Tell me about the new concept.
Kitchen LTO has been in the works now for about a year. A good family friend of mine was friends with [Trinity Groves co-founder] Phil Romano and I knew what he was doing down at Trinity Groves. So I said I'd love to talk to him about what's going on down there. I knew in the first five minutes that we weren't going to talk about Greenz. He told me about Trinity Groves and why he wanted brand new concepts that aren't chains, very grassroots. He was really complimentary toward me as an operator but wanted to know what else I was working on.

I bet you were like, "Oh crap," right?
Right. I thought, when he left that day, that it was cool to meet the legendary Phil Romano, that he was really nice, but I'd never see him again. Then my friend called me and said that Phil really liked me and he wanted to see me work on something for down there.

So how'd you come up with the idea for Kitchen LTO?

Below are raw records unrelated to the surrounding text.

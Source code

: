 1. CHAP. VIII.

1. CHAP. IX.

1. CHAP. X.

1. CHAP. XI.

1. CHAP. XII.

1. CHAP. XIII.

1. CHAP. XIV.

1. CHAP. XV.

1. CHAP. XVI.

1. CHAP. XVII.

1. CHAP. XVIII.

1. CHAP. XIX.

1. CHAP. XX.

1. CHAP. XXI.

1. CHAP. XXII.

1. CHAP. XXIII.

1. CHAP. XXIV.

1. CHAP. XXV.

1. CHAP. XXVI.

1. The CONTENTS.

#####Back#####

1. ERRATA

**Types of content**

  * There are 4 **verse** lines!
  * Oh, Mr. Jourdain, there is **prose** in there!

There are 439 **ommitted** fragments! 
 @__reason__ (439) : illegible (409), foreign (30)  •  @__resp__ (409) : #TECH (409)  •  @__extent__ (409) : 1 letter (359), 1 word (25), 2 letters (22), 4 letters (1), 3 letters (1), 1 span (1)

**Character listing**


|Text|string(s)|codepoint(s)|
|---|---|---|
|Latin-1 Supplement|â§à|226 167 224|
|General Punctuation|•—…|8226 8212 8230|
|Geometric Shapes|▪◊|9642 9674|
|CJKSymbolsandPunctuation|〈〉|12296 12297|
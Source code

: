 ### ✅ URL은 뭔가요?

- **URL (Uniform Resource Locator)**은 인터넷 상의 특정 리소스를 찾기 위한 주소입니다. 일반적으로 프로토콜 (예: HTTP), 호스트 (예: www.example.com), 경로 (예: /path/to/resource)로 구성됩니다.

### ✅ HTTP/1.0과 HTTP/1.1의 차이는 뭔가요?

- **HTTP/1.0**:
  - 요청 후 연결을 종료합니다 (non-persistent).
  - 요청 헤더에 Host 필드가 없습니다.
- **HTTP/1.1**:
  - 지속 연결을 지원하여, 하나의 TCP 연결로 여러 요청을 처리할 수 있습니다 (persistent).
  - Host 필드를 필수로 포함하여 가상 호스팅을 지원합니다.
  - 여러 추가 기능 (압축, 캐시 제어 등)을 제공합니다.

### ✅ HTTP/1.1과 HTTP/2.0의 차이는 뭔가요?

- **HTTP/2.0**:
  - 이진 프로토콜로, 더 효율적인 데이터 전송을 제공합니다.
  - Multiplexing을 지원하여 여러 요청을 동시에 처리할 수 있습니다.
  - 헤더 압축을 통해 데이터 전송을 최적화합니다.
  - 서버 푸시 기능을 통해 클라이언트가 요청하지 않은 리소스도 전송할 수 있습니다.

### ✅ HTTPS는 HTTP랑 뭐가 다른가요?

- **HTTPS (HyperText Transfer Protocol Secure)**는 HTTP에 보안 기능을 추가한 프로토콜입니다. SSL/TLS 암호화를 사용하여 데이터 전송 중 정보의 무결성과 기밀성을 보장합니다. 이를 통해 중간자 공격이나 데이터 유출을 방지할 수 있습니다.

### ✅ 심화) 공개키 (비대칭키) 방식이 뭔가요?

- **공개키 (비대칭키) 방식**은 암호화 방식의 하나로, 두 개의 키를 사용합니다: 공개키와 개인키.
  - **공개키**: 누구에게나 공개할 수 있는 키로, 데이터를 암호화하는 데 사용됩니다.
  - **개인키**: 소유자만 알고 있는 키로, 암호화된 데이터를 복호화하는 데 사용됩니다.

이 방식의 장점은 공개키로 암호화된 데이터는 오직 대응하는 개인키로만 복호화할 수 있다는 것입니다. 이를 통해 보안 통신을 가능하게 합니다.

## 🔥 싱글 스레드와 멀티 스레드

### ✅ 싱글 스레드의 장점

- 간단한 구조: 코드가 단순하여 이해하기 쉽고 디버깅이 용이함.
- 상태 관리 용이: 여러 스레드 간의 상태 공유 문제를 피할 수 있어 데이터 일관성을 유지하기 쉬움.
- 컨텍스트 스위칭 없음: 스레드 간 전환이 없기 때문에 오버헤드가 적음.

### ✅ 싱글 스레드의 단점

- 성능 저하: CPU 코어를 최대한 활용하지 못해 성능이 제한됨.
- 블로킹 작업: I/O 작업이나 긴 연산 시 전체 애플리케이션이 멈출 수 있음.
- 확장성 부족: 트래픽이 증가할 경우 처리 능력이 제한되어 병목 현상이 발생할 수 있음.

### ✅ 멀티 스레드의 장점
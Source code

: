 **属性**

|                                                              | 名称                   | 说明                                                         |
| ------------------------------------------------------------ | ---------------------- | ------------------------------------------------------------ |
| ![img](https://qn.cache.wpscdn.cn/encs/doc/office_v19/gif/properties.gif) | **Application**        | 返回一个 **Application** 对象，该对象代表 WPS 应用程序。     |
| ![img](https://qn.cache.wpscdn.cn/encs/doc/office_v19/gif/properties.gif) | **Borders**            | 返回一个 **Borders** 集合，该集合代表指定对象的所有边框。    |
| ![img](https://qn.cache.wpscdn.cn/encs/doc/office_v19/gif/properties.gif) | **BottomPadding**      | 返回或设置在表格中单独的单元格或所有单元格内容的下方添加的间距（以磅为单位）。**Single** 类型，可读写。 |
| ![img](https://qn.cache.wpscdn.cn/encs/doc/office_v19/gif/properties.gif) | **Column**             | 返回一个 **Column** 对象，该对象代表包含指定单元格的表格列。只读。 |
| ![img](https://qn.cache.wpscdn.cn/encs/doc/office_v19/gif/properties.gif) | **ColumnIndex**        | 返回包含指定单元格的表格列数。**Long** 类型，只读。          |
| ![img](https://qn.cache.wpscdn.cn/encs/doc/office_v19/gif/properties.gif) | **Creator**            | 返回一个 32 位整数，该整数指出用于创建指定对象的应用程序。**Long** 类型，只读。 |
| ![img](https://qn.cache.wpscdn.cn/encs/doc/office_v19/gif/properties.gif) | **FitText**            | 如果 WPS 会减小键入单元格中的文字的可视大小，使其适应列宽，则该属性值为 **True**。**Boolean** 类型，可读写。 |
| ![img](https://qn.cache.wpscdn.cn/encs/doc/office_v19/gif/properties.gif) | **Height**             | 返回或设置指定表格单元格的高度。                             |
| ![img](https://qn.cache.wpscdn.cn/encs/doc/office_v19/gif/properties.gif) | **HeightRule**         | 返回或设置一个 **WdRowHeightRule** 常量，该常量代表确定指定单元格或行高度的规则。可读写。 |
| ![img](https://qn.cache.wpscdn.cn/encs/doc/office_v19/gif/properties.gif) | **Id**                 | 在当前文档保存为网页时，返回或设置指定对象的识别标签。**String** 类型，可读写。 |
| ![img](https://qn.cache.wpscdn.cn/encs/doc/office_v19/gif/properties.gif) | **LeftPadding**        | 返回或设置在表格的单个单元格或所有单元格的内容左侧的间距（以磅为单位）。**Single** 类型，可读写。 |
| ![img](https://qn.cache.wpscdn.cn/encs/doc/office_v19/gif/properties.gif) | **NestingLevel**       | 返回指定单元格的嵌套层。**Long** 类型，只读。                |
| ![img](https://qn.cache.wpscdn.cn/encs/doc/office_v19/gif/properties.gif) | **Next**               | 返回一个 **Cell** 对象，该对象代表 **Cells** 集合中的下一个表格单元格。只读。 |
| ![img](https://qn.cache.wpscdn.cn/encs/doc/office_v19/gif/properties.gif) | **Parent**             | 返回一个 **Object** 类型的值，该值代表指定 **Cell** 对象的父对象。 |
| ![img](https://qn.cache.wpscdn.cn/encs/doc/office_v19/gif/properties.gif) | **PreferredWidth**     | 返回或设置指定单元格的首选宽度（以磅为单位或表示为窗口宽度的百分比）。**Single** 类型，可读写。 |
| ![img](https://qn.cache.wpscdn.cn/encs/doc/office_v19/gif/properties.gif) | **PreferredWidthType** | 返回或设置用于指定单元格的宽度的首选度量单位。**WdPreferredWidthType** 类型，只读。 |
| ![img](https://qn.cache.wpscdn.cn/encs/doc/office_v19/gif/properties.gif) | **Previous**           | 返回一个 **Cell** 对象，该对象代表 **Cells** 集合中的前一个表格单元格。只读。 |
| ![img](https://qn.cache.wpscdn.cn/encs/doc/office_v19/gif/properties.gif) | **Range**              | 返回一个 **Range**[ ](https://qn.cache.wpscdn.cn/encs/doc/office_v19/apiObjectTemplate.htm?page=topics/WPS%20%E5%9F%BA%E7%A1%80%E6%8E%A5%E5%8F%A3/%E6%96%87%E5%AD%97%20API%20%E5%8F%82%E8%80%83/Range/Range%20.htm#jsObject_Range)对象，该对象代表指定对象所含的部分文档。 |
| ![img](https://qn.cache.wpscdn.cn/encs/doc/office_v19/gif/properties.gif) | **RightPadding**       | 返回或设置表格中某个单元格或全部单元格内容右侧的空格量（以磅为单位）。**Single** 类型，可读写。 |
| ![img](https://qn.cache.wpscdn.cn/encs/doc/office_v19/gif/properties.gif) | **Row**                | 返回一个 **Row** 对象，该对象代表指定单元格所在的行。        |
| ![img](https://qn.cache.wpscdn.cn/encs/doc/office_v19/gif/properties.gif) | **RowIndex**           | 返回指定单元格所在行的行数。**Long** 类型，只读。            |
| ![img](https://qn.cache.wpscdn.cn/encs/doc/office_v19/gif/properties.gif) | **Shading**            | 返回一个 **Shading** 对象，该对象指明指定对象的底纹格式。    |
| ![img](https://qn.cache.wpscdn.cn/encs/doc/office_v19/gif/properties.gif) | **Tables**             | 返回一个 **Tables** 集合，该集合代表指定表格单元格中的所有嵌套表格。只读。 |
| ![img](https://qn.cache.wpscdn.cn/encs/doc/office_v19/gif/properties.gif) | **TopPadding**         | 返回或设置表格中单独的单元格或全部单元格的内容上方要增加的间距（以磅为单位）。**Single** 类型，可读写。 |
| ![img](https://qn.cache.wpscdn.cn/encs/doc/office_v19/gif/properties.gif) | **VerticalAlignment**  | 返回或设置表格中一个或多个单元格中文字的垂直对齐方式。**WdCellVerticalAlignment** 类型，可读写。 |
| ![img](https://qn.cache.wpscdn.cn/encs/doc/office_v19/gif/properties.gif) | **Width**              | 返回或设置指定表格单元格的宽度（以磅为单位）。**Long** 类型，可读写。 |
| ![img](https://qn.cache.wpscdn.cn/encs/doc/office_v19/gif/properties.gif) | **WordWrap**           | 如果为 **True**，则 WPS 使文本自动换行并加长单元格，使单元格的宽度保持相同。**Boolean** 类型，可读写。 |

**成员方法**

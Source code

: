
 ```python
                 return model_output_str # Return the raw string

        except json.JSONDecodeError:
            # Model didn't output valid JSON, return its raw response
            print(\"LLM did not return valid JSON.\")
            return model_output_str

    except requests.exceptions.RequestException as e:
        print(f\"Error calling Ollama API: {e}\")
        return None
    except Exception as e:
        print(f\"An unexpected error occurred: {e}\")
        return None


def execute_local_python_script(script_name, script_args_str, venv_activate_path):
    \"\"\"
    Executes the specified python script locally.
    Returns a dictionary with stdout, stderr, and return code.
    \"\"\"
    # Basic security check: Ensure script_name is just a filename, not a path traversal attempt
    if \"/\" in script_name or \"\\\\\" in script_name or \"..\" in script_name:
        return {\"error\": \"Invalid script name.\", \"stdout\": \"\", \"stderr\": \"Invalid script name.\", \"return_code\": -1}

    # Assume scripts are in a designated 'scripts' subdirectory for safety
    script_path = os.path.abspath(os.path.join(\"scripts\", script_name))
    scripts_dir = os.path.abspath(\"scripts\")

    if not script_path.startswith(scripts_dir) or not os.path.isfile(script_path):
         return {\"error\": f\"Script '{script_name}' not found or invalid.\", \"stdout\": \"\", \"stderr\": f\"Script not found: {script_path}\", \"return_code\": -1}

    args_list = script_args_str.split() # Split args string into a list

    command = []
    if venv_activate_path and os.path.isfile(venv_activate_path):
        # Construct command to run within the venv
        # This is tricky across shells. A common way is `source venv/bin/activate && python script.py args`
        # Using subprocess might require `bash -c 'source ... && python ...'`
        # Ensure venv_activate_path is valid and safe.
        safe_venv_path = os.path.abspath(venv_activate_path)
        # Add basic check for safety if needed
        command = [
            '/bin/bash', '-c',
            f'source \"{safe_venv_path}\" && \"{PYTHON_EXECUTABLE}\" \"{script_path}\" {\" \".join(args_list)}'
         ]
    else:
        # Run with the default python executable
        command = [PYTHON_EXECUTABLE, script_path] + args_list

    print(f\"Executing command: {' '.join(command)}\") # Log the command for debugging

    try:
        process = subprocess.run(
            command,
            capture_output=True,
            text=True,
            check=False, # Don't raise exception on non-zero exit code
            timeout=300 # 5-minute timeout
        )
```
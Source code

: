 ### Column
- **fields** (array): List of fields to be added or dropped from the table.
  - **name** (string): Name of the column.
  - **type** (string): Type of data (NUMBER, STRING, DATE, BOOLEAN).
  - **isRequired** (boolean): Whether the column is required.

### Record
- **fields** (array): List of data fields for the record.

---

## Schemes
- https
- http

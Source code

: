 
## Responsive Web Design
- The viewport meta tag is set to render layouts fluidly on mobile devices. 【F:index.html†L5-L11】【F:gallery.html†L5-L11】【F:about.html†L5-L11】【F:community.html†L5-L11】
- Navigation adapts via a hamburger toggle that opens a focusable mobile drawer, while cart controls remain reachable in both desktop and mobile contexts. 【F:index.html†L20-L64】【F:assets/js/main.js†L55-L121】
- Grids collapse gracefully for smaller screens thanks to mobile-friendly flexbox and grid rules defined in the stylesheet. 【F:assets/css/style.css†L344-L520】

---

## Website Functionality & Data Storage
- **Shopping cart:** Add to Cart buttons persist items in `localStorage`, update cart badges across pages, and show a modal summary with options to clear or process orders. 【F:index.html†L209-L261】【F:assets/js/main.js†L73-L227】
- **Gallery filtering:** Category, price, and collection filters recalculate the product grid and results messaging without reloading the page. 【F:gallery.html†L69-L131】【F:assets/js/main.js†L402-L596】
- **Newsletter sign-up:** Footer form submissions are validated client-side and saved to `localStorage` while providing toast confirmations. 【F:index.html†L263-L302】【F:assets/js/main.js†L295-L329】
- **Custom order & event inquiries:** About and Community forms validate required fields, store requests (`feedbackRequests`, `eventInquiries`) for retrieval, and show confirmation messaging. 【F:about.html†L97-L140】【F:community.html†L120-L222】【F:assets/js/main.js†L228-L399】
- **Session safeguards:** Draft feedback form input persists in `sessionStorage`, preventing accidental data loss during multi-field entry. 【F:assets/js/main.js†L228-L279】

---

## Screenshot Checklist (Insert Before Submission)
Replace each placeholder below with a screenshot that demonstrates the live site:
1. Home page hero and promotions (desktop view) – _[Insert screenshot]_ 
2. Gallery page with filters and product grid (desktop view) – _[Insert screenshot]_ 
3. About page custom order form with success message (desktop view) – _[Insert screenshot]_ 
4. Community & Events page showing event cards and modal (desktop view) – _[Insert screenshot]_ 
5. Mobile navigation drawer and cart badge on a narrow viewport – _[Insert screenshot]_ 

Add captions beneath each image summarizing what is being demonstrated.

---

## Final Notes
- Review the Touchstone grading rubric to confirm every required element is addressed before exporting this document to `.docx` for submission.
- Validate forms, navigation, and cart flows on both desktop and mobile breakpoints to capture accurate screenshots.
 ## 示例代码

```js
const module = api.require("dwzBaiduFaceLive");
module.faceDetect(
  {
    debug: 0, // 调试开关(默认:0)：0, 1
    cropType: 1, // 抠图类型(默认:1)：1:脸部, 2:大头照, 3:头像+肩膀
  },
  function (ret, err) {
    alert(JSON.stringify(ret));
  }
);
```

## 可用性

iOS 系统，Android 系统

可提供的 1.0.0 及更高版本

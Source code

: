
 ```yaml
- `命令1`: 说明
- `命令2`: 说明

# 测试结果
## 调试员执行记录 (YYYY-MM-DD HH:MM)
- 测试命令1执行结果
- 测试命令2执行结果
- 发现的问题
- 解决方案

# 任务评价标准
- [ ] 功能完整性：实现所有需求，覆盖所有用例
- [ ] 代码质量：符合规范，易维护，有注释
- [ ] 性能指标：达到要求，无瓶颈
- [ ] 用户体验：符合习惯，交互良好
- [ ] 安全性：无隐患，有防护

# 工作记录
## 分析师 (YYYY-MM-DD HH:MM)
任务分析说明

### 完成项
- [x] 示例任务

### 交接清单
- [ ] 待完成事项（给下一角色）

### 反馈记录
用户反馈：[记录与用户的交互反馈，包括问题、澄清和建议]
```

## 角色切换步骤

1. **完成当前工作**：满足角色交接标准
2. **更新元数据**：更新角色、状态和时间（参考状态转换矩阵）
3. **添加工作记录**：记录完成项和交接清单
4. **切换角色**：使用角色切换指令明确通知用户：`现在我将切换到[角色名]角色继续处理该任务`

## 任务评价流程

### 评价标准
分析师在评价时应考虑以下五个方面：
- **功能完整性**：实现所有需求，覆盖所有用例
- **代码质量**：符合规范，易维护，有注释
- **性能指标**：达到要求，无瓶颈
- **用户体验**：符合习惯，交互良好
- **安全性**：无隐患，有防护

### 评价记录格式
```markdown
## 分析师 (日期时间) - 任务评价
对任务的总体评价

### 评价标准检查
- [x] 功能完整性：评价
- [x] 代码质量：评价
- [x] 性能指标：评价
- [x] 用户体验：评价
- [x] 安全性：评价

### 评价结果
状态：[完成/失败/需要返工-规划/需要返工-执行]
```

Phil Romano calls the development at Trinity Groves an "incubator." I'd never really thought about it like that. I'd once thought about using Greenz as a pop-up type thing where restaurants close in their slow times and do a pop-up dinner and whatnot but the idea never went anywhere. But I kept thinking about it, and I thought what if you did that permanently? What if you had a place like that for upcoming chefs? That's how the idea came about. So I dropped everything and worked on the business plan. Then I called my friend back and said I had an idea, and the next thing I know I'm down there pitching the concept to Phil and Dallas Investment Partners.